(Input Opens)
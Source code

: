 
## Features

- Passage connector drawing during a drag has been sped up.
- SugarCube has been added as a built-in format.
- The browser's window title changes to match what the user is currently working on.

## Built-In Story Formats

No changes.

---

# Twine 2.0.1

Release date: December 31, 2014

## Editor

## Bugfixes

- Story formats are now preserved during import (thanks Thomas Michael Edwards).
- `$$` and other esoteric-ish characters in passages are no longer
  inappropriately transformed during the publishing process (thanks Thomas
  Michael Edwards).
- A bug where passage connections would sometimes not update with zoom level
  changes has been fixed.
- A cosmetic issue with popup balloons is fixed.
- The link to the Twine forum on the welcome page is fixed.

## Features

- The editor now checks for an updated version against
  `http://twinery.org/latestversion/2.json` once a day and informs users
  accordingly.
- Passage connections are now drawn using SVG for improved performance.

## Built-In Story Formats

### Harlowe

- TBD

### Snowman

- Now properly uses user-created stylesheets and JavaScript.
(Input Closes)
*Exercise details*: Lines above containing "Michael": how many? Reply with the number only.

*Expected output*: 2